6
WHEN IT COMES to speed, markets tend to follow a kind of “Goldilocks principle”: they mustn’t be too hot or too cold.
We’ve just seen how too-fast transactions can hurt a market. But excessively slow transactions can hurt markets, too. Surprisingly, markets can be too slow, or congested, even on the Internet. Although the Net operates at the speed of computers, the people using it still need time to consider and act. That’s why, if you really want to operate at digital speeds, you need to take people out of the middle of the process. One way to do this is by moving their deliberations to an earlier time. (Hence the emerging Internet of Things, in which devices learn your preferences, talk with one another, and make decisions for you.)
Markets that involve offers and responses require easy two-way communication. This is why the rise of mobile communications has been so important for the development of many Internet markets: smartphones shorten response times.
Consider Airbnb, which makes a market between travelers looking for a nice, cheap place to stay and hosts who want to rent out their underused guest rooms and apartments.
When Airbnb started in San Francisco in 2008, most people communicated with the Internet via computers. So if you wanted to make your guest room available for visitors the following week, you might use your laptop to post it on Airbnb in the morning before leaving for work. When you came home in the evening, you would check to see whether anyone had expressed an interest—and if so, you would confirm his or her booking. Easily done.
Now look at the other side of this transaction. As a potential guest, you might have had to wait a whole day to find out whether the room you wanted was still available, and if you learned at the end of the day that it wasn’t, you would have had to start over.

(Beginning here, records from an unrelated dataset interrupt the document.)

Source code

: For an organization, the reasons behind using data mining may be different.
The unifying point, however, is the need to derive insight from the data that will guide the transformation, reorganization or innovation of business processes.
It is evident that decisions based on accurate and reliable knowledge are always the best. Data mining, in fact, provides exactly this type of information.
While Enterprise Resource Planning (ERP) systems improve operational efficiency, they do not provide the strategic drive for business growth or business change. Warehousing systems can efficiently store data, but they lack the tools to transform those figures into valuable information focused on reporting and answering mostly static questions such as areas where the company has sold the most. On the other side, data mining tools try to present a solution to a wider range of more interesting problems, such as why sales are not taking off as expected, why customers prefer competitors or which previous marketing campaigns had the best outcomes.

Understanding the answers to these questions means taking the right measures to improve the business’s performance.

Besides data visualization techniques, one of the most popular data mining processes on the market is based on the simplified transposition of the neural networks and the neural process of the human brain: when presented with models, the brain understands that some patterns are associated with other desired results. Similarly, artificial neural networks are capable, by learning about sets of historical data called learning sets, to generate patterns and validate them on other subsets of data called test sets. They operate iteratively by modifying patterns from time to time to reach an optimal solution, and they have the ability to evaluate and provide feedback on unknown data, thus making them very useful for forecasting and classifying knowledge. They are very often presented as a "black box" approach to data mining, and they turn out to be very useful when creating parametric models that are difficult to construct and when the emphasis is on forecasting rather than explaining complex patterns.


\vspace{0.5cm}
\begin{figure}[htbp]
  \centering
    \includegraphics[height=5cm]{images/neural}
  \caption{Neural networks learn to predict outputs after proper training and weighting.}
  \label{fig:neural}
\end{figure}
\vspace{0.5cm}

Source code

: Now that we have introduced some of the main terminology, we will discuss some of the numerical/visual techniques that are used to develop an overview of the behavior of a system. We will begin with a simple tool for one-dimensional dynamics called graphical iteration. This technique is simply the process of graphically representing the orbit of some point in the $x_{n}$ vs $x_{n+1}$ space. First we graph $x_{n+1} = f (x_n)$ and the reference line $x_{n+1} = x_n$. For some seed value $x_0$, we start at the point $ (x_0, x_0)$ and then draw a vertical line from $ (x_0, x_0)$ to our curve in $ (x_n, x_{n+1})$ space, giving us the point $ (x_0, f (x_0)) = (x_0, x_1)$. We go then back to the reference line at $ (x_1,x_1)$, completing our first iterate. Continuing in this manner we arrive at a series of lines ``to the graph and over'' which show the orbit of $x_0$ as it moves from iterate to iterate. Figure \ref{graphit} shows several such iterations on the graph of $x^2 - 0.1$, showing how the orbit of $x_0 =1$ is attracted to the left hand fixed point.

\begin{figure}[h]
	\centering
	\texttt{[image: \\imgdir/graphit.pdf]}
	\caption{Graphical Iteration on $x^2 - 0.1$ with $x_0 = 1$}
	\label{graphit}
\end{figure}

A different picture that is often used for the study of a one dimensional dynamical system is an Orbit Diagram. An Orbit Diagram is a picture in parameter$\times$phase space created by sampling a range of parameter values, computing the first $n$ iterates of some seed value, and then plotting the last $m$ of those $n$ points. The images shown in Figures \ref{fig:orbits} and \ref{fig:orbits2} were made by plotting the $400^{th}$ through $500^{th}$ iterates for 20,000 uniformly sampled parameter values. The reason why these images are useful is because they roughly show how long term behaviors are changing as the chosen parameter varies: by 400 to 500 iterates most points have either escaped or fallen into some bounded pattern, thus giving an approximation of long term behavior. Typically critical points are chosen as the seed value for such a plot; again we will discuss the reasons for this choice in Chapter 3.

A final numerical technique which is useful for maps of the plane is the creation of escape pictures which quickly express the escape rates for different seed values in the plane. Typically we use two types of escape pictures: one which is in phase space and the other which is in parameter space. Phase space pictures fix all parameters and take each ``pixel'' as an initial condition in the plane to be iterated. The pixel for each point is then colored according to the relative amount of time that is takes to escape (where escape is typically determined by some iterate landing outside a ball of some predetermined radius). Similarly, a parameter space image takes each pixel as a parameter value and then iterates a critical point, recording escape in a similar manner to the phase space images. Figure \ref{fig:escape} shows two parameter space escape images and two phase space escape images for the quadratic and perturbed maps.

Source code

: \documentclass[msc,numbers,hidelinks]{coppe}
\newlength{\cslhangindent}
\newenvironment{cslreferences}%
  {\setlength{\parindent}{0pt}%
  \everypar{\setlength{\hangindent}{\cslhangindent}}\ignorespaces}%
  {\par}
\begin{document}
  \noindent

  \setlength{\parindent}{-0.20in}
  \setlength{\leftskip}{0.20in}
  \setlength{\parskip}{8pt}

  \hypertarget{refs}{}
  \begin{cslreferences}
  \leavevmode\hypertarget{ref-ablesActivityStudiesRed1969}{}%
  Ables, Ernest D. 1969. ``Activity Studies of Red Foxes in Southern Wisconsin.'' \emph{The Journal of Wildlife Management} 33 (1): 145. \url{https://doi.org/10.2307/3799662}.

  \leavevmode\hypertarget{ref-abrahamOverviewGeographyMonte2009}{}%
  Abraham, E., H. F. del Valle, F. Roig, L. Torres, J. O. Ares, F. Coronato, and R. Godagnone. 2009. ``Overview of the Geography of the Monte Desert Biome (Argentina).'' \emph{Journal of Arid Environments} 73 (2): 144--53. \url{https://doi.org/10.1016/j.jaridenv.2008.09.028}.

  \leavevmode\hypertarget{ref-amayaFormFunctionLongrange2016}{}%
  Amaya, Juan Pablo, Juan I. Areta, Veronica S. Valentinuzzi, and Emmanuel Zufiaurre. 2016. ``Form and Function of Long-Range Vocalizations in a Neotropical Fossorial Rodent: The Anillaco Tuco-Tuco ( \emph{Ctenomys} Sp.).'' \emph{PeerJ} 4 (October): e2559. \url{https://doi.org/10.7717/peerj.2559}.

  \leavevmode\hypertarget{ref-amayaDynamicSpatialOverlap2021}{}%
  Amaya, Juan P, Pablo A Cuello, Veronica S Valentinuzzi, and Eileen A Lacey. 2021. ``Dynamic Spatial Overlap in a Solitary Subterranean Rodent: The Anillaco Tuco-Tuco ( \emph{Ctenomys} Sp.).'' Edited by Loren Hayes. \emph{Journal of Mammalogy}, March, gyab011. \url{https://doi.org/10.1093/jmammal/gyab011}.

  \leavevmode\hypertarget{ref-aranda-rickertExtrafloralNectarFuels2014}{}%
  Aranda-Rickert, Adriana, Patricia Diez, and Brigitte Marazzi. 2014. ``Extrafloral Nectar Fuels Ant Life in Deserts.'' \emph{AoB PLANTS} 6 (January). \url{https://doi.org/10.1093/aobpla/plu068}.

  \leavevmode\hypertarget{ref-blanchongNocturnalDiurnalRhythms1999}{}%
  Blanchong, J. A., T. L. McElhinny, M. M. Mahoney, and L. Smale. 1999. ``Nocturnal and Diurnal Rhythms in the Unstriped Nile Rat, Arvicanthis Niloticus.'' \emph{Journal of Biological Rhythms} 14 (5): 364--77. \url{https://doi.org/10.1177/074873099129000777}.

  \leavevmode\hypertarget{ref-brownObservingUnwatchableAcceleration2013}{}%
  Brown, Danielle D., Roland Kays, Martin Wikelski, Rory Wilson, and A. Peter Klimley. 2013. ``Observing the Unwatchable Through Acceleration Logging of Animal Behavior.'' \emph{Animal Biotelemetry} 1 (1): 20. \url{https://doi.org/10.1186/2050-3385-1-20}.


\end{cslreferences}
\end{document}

You can see the problem. Airbnb’s business model worked well enough in the beginning, when the market was small and the travelers were intrepid young people on tight budgets who were willing to take the time to find a good deal. Airbnb’s competitors in those days were similar Web services, such as the London-based Crashpadder (acquired by Airbnb in 2012) and the Toronto-based iStopOver (acquired by the Berlin-based 9Flats, also in 2012). Competition in those days was based largely on attracting more and more hosts and travelers in order to make the market thicker. That’s why bigger fish acquired littler fish.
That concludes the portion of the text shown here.